Imaging physicochemical reactions occurring at the pore surface in binary bioactive glass foams by micro ion beam analysis.

In this work, the physicochemical reactions occurring at the surface of bioactive sol-gel derived 3D glass scaffolds via a complete PIXE characterization were studied. 3D glass foams in the SiO(2)-CaO system were prepared by sol-gel route. Samples of glass scaffolds were soaked in biological fluids for periods up to 2 days. The surface changes were characterized using particle induced X-ray emission (PIXE) associated to Rutherford backscattering spectroscopy (RBS), which are efficient methods to perform quantitative chemical maps. Elemental maps of major and trace elements at the glass/biological fluids interface were obtained at the micrometer scale for every interaction time. Results revealed interconnected macropores and physicochemical reactions occurring at the surface of pores.
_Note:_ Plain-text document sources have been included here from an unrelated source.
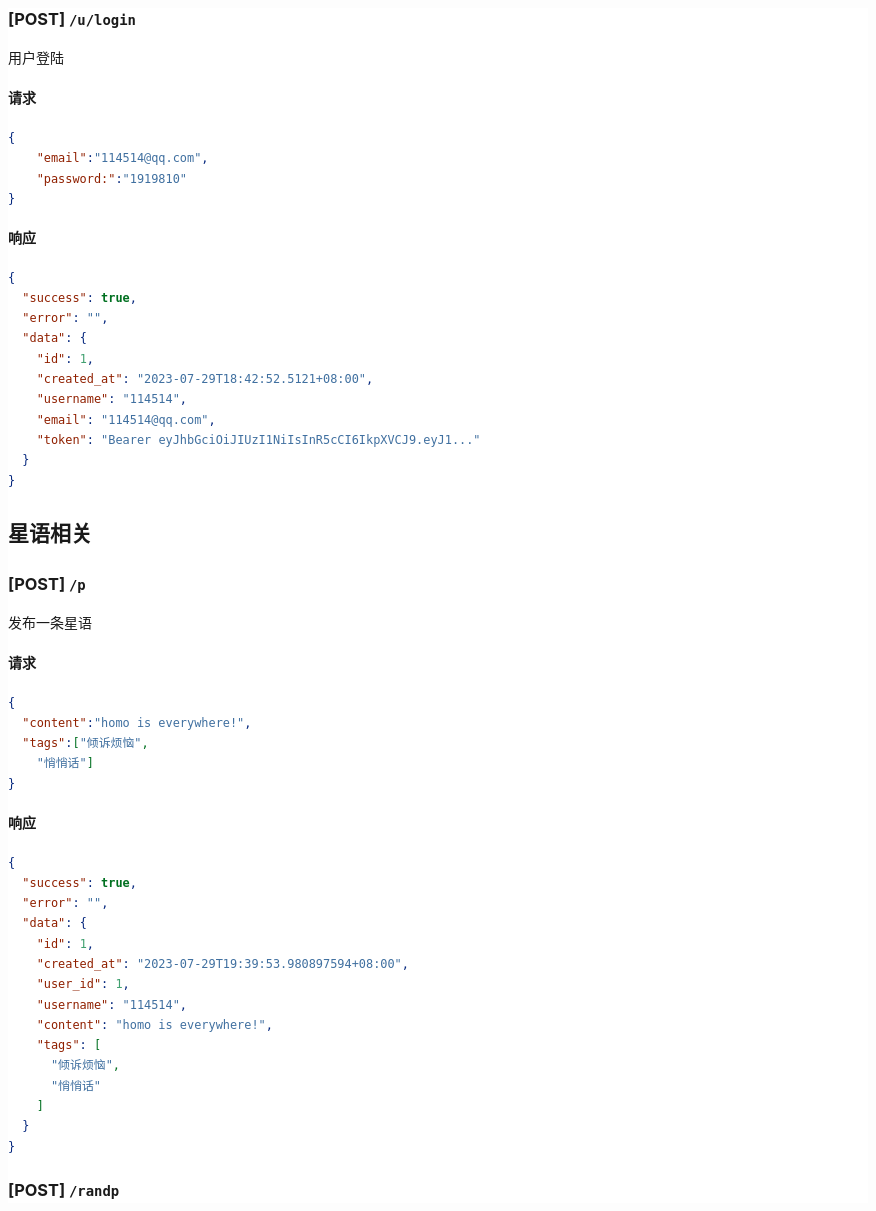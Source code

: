 ### [POST] `/u/login`

用户登陆

#### 请求

```json
{
	"email":"114514@qq.com",
	"password:":"1919810"
}
```

#### 响应

```json
{
  "success": true,
  "error": "",
  "data": {
    "id": 1,
    "created_at": "2023-07-29T18:42:52.5121+08:00",
    "username": "114514",
    "email": "114514@qq.com",
    "token": "Bearer eyJhbGciOiJIUzI1NiIsInR5cCI6IkpXVCJ9.eyJ1..."
  }
}
```

## 星语相关

### [POST] `/p`

发布一条星语

#### 请求

```json
{
  "content":"homo is everywhere!",
  "tags":["倾诉烦恼",
    "悄悄话"]
}
```

#### 响应

```json
{
  "success": true,
  "error": "",
  "data": {
    "id": 1,
    "created_at": "2023-07-29T19:39:53.980897594+08:00",
    "user_id": 1,
    "username": "114514",
    "content": "homo is everywhere!",
    "tags": [
      "倾诉烦恼",
      "悄悄话"
    ]
  }
}
```
### [POST] `/randp`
The micro-PIXE-RBS characterization of the pores/biological fluids interface shows the glass dissolution and the rapid formation of a Ca rich layer with the presence of phosphorus that came from biological fluids. After 2 days, a calcium phosphate-rich layer containing magnesium is formed at the surface of the glass scaffolds. We demonstrate that quantities of phosphorus provided only by the biological medium have a significant impact on the development and the formation of the phosphocalcic layer.